André 3000 Made an Instrumental Flute Album Because Rapping Feels "Inauthentic"

Unless he can interest you in rhymes about colonoscopies, the Outkast legend doesn't have "anything to talk about in that way"

Photo: Kai Regan

BY Megan LaPierrePublished Nov 16, 2023

When André 3000 announced that he's putting out his first solo album tomorrow (November 17), he didn't waste any time trying to troll anyone: he instantly clarified that it would not feature any rapping. Instead, New Blue Sun is an 87-minute instrumental record that sees the Outkast legend play a bunch of different flutes — which was notably just the way the wind blew him.

The musician opened up about his decision in a new interview with GQ, explaining to journalist Zach Baron that trying to make a rap album right now felt lacking in authenticity for him.

"Sometimes it feels inauthentic for me to rap because I don't have anything to talk about in that way," André 3000 said. "I'm 48 years old. And not to say that age is a thing that dictates what you rap about, but in a way it does."

He continued, "And things that happen in my life, like, what are you talking about? 'I got to go get a colonoscopy.' What are you rapping about? 'My eyesight is going bad.'" The artist amended his point by saying that, of course, "you can find cool ways to say it," but trailed off in knowing that the changes he's gone through in his life will naturally equate to changes in his musical direction.

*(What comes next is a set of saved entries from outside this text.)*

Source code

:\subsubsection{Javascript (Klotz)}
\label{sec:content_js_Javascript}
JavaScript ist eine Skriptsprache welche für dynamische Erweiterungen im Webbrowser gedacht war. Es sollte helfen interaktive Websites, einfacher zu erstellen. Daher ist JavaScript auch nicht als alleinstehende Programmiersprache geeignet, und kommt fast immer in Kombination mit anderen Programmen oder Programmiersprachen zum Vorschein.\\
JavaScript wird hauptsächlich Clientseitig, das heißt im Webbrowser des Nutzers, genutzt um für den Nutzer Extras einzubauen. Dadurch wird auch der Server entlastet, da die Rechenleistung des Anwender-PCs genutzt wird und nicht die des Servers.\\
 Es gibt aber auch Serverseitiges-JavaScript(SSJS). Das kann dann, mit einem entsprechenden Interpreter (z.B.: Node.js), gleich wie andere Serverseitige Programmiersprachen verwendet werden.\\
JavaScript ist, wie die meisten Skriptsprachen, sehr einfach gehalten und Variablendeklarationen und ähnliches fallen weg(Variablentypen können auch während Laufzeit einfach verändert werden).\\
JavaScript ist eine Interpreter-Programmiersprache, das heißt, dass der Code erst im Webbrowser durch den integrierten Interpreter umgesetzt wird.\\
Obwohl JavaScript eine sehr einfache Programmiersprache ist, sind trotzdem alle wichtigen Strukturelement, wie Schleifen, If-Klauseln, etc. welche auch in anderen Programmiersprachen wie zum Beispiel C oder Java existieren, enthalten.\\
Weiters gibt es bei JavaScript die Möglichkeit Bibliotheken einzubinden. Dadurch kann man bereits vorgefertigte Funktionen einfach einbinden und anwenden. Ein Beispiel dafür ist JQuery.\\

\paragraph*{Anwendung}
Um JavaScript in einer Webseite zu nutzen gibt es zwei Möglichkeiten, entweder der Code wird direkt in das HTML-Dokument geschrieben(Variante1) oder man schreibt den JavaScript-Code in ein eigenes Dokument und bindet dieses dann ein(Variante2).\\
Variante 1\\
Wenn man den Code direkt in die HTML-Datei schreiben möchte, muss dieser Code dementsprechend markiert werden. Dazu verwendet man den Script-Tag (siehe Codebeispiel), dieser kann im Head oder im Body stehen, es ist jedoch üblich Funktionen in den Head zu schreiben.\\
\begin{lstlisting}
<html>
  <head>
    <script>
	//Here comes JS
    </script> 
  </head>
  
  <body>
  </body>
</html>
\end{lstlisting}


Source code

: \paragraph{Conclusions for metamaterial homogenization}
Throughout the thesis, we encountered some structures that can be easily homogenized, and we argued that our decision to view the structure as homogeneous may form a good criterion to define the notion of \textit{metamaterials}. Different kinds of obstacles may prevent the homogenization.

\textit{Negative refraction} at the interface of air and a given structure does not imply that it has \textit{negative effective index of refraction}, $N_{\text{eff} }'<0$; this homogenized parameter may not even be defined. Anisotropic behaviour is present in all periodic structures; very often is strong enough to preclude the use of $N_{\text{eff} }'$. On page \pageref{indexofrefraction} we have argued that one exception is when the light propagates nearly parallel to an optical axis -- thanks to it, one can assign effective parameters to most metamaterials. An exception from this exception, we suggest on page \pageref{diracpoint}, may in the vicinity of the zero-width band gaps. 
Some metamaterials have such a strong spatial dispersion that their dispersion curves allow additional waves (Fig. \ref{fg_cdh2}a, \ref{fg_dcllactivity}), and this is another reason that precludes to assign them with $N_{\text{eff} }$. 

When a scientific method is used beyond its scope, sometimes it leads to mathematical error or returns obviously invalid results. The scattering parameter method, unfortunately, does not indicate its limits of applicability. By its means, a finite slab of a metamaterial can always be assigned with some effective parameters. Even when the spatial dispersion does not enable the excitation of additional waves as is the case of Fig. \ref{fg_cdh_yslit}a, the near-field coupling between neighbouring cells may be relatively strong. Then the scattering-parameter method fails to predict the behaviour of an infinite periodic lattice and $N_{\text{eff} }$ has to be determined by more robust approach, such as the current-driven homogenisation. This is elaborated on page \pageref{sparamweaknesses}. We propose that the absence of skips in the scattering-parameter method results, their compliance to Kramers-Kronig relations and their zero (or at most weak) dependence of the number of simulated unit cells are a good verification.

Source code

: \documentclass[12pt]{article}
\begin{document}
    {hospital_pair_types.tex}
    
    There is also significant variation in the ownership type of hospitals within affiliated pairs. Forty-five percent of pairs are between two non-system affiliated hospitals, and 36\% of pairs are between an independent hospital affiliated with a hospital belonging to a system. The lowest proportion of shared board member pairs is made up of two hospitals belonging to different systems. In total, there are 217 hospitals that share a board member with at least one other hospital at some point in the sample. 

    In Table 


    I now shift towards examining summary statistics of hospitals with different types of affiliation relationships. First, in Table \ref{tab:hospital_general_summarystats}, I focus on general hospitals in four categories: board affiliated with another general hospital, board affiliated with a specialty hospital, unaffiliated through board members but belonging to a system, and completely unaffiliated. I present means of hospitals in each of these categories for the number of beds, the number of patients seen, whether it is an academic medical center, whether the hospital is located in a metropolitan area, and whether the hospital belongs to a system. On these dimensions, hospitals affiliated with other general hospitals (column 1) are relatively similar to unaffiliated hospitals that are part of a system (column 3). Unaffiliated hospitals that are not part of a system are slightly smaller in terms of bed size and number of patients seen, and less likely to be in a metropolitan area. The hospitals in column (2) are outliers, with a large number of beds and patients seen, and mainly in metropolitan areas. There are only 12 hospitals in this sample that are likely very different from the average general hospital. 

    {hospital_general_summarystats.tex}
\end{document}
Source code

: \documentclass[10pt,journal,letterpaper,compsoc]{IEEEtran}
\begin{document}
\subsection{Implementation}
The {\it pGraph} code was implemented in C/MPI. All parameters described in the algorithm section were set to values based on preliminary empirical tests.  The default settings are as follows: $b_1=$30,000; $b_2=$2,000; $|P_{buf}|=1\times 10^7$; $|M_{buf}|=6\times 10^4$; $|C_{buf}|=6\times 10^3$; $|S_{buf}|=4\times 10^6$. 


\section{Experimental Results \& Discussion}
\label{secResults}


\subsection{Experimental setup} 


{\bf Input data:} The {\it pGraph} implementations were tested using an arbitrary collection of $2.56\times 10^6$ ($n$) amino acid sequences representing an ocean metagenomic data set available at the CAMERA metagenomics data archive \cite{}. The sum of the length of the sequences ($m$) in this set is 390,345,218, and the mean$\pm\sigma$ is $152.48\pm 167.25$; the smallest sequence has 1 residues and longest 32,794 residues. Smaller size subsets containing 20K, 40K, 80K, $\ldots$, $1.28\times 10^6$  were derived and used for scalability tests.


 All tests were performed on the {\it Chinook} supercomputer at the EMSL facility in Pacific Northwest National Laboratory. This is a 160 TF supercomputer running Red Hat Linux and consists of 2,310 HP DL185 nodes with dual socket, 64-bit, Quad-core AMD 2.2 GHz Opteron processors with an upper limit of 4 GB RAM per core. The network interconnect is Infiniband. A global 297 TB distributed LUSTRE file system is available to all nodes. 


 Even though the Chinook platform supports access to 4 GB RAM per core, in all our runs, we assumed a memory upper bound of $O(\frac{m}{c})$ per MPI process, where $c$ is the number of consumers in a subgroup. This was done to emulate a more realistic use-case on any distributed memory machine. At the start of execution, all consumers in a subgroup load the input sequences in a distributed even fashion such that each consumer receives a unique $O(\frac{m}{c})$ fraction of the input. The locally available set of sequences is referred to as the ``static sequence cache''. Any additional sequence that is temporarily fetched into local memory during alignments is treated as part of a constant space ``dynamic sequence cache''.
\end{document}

"I've worked with some of the newest, freshest, youngest, and old-school producers," he told Baron elsewhere in the interview. "I get beats all the time. I try to write all the time."

These days, André 3000 just isn't feeling it. "Even now people think, 'Oh, man, he's just sitting on raps, or he's just holding these raps hostage,'" he said. "I ain't got no raps like that."

He told Rolling Stone pretty much the same thing nearly a decade ago: "I've always known that there comes a time when you're just not as hip," the hip-hop great said. "It happens to everybody, and it has nothing to do with talent. It has to do with intensity and time and the world growing around you."